Over the past few weeks there have been a number of articles in the international media from US policy analysts which have argued that Washington should integrate more assurances into its deterrence policy toward Beijing — namely, to convince Chinese leaders that the US’ goal is not the permanent separation of Taiwan from China. One case in point is Oriana Skylar Mastro in the New York Times on Oct. 16, who said that to bolster deterrence, the US should reiterate to Beijing that it does not “oppose the island’s peaceful unification with China.”
Assurance is the concept of the moment. Bonnie Glaser, managing director of the Indo-Pacific Program at the German Marshall Fund, writing shortly after Mastro in the same publication, said that the US should “provide credible assurances to Beijing that as long as China refrains from using force against Taiwan, Washington will not support the island’s independence nor return to its past defense treaty with Taipei.”
Last week, Ryan Hass and Jude Blanchette of the Brookings Institution and the Center for Strategic and International Studies respectively, deepened the debate with their contribution in Foreign Affairs. Here they discussed the theory behind what would constitute a successful deterrence policy toward China, arguing that deterrence should not be conceived in terms of military power alone.
“Properly understood, deterrence is an exercise in political-psychological persuasion, and it has never been solely a calculation of who possesses more military assets,” they wrote.
Hass and Blanchette are addressing themselves to the argument, popular on Capitol Hill, that superior military power in the Taiwan Strait, relative to China, is the most important factor to deter Beijing from launching an invasion. It is a view notably espoused by US Representative Mike Gallagher, who said recently: “We need to be moving heaven and earth to arm Taiwan to the teeth to avoid a war.”
Hass and Blanchette’s view on deterrence is shared by the RAND Corp’s Michael Mazarr, who wrote in a policy brief, “Understanding Deterrence,” that deterrence is about much more than “merely threatening a potential adversary” and that “it demands the nuanced shaping of perceptions so that an adversary sees the alternatives to aggression as more attractive than war.”
For Mazzar, “it is the perception of the potential aggressor that matters, not the actual prospects for victory or the objectively measured consequences of an attack.” Japan in 1941 — where the leaders launched a war they knew they had little chance of winning — is the classic example of deterrence having failed.
“Potential aggressors sometimes decide that they must act — because they believe they face national ruin otherwise,” Mazarr said.

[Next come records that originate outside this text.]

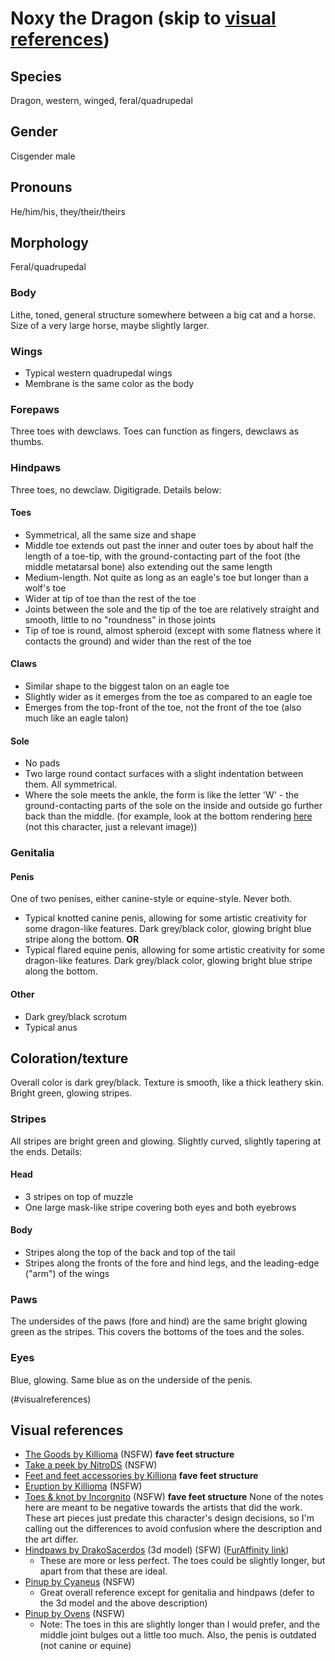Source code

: # Noxy the Dragon (skip to [visual references](https://github.com/noxypaws/furry-stuff/blob/master/fursonas/dragon.md#visual-references))

## Species
Dragon, western, winged, feral/quadrupedal


## Gender
Cisgender male


## Pronouns
He/him/his, they/their/theirs


## Morphology
Feral/quadrupedal

### Body
Lithe, toned, general structure somewhere between a big cat and a horse. Size of a very large horse, maybe slightly larger.

### Wings
* Typical western quadrupedal wings
* Membrane is the same color as the body

### Forepaws
Three toes with dewclaws. Toes can function as fingers, dewclaws as thumbs.

### Hindpaws
Three toes, no dewclaw. Digitigrade. Details below:

#### Toes
* Symmetrical, all the same size and shape
* Middle toe extends out past the inner and outer toes by about half the length of a toe-tip, with the ground-contacting part of the foot (the middle metatarsal bone) also extending out the same length
* Medium-length. Not quite as long as an eagle's toe but longer than a wolf's toe
* Wider at tip of toe than the rest of the toe
* Joints between the sole and the tip of the toe are relatively straight and smooth, little to no "roundness" in those joints
* Tip of toe is round, almost spheroid (except with some flatness where it contacts the ground) and wider than the rest of the toe 

#### Claws
* Similar shape to the biggest talon on an eagle toe
* Slightly wider as it emerges from the toe as compared to an eagle toe
* Emerges from the top-front of the toe, not the front of the toe (also much like an eagle talon)

#### Sole
* No pads
* Two large round contact surfaces with a slight indentation between them. All symmetrical.
* Where the sole meets the ankle, the form is like the letter 'W' - the ground-contacting parts of the sole on the inside and outside go further back than the middle. (for example, look at the bottom rendering [here](https://www.furaffinity.net/view/24825327/) (not this character, just a relevant image))

### Genitalia

#### Penis
One of two penises, either canine-style or equine-style. Never both.
* Typical knotted canine penis, allowing for some artistic creativity for some dragon-like features. Dark grey/black color, glowing bright blue stripe along the bottom.
**OR**
* Typical flared equine penis, allowing for some artistic creativity for some dragon-like features. Dark grey/black color, glowing bright blue stripe along the bottom.

#### Other
* Dark grey/black scrotum
* Typical anus


## Coloration/texture
Overall color is dark grey/black. Texture is smooth, like a thick leathery skin. Bright green, glowing stripes.

### Stripes
All stripes are bright green and glowing. Slightly curved, slightly tapering at the ends. Details:

#### Head
* 3 stripes on top of muzzle
* One large mask-like stripe covering both eyes and both eyebrows

#### Body
* Stripes along the top of the back and top of the tail
* Stripes along the fronts of the fore and hind legs, and the leading-edge ("arm") of the wings

### Paws
The undersides of the paws (fore and hind) are the same bright glowing green as the stripes. This covers the bottoms of the toes and the soles.

### Eyes
Blue, glowing. Same blue as on the underside of the penis.

(#visualreferences)
## Visual references
* [The Goods by Killioma](https://www.furaffinity.net/view/31423472/) (NSFW) **fave feet structure**
* [Take a peek by NitroDS](https://www.furaffinity.net/view/31424535/) (NSFW)
* [Feet and feet accessories by Killiona](https://www.furaffinity.net/view/33417309/) **fave feet structure**
* [Eruption by Killioma](https://www.furaffinity.net/view/33417281/) (NSFW)
* [Toes & knot by Incorgnito](https://www.furaffinity.net/view/33417486/) (NSFW) **fave feet structure**
None of the notes here are meant to be negative towards the artists that did the work. These art pieces just predate this character's design decisions, so I'm calling out the differences to avoid confusion where the description and the art differ.
* [Hindpaws by DrakoSacerdos](https://sketchfab.com/3d-models/noxal-paws-b556178f3a424aa5ab3424c3048f8aca) (3d model) (SFW) ([FurAffinity link](https://www.furaffinity.net/view/29672509/))
  * These are more or less perfect. The toes could be slightly longer, but apart from that these are ideal.
* [Pinup by Cyaneus](https://www.furaffinity.net/view/293225/) (NSFW)
  * Great overall reference except for genitalia and hindpaws (defer to the 3d model and the above description)
* [Pinup by Ovens](https://www.furaffinity.net/view/14532738/) (NSFW)
  * Note: The toes in this are slightly longer than I would prefer, and the middle joint bulges out a little too much. Also, the penis is outdated (not canine or equine)
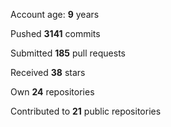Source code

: Account age: **9** years

Pushed **3141** commits

Submitted **185** pull requests

Received **38** stars

Own **24** repositories

Contributed to **21** public repositories
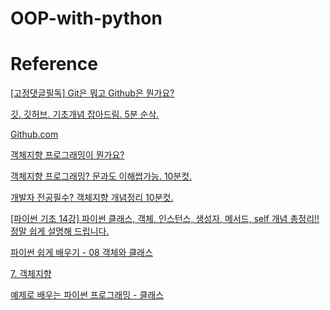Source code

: # OOP-with-python

# Reference
[[고정댓글필독] Git은 뭐고 Github은 뭔가요?](https://youtu.be/Bd35Ze7-dIw?si=7OZHM8lNjbRrn48V)

[깃. 깃허브. 기초개념 잡아드림. 5분 순삭.](https://youtu.be/YFNQwo7iTNc?si=vNCYzKgfyyBYhh2T)

[Github.com](https://youtube.com/playlist?list=PLuHgQVnccGMDWjb0TWItMCfDWDs8Y3Oo7&si=kExfM3Hd0uvsnerU)

[객체지향 프로그래밍이 뭔가요?](https://youtu.be/vrhIxBWSJ04)

[객체지향 프로그래밍? 문과도 이해쌉가능. 10분컷.](https://youtu.be/cg1xvFy1JQQ)

[개발자 전공필수? 객체지향 개념정리 10분컷.](https://youtu.be/IeLWSKq0xIQ)

[[파이썬 기초 14강] 파이썬 클래스, 객체, 인스턴스, 생성자, 메서드, self 개념 총정리!! 정말 쉽게 설명해 드립니다.](https://youtu.be/FRHGtAvU03Q?si=aCYnUe83YZ0QH8kd)

[파이썬 쉽게 배우기 - 08 객체와 클래스](https://youtu.be/h-OwxPqjMpc)

[7. 객체지향](https://wikidocs.net/84)

[예제로 배우는 파이썬 프로그래밍 - 클래스](http://pythonstudy.xyz/python/article/19-클래스)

Hass and Blanchette pointed out that throughout the latter half of the 20th century, the balance of power tilted in the US’ favor over the People’s Republic of China (PRC) in the Taiwan Strait, yet despite this, “Beijing’s appetite for absorbing Taiwan did not diminish.” Moreover, for more than 70 years the Chinese Communist Party (CCP) has “defined its claim to Taiwan as core to... [its] political legitimacy.” For now, launching an invasion would be prohibitively costly for China, but if leaders in Beijing came to believe that the “cost of inaction in the Taiwan Strait poses an existential threat to the CCP’s rule,” they might entertain such an approach.
As Mazarr wrote: “History is full of examples of states that seemingly ought to have been deterred nonetheless going to war because they had potent domestic or perceptual reasons for thinking they simply had no choice.”
To prevent this, Hass and Blanchette said that the US should assure Beijing by keeping “a path open for China and Taiwan to peacefully resolve their differences.”
More tactfully put, one might argue, than Mastro’s the US should not “oppose the island’s peaceful unification with China,” but the policy implications must surely be the same.
Yet there is a tension that lies at the heart of a US strategy that seeks to assure Beijing that Washington would not stand in the way of “peaceful unification,” in that it signals ambiguity to the Taiwanese public over the US’ long-term commitment to the nation. Polling consistently shows that Taiwanese willingness to resist a Chinese invasion increases when they believe that the US would have their back. If Chinese leaders entertain the belief that Taiwanese would not have the will to fight if they were invaded, they might come to the view that it is in their interest to launch an attack, believing that the chances of a quick success resulting in a fait accompli were high. Therefore, Washington’s assurances to Beijing have the paradoxical logic of potentially weakening deterrence, by inadvertently encouraging a perception in Beijing that launching an invasion could be in their interest.
Hass and Blanchette have made a rich contribution to the public-facing debate on US deterrence policy and Taiwan, widening and deepening the discussion. A question worth considering as analysts and policymakers take the discussion forward is how can the US simultaneously assure Beijing, without undermining its assurances to Taiwan that the US will be with them for the long term.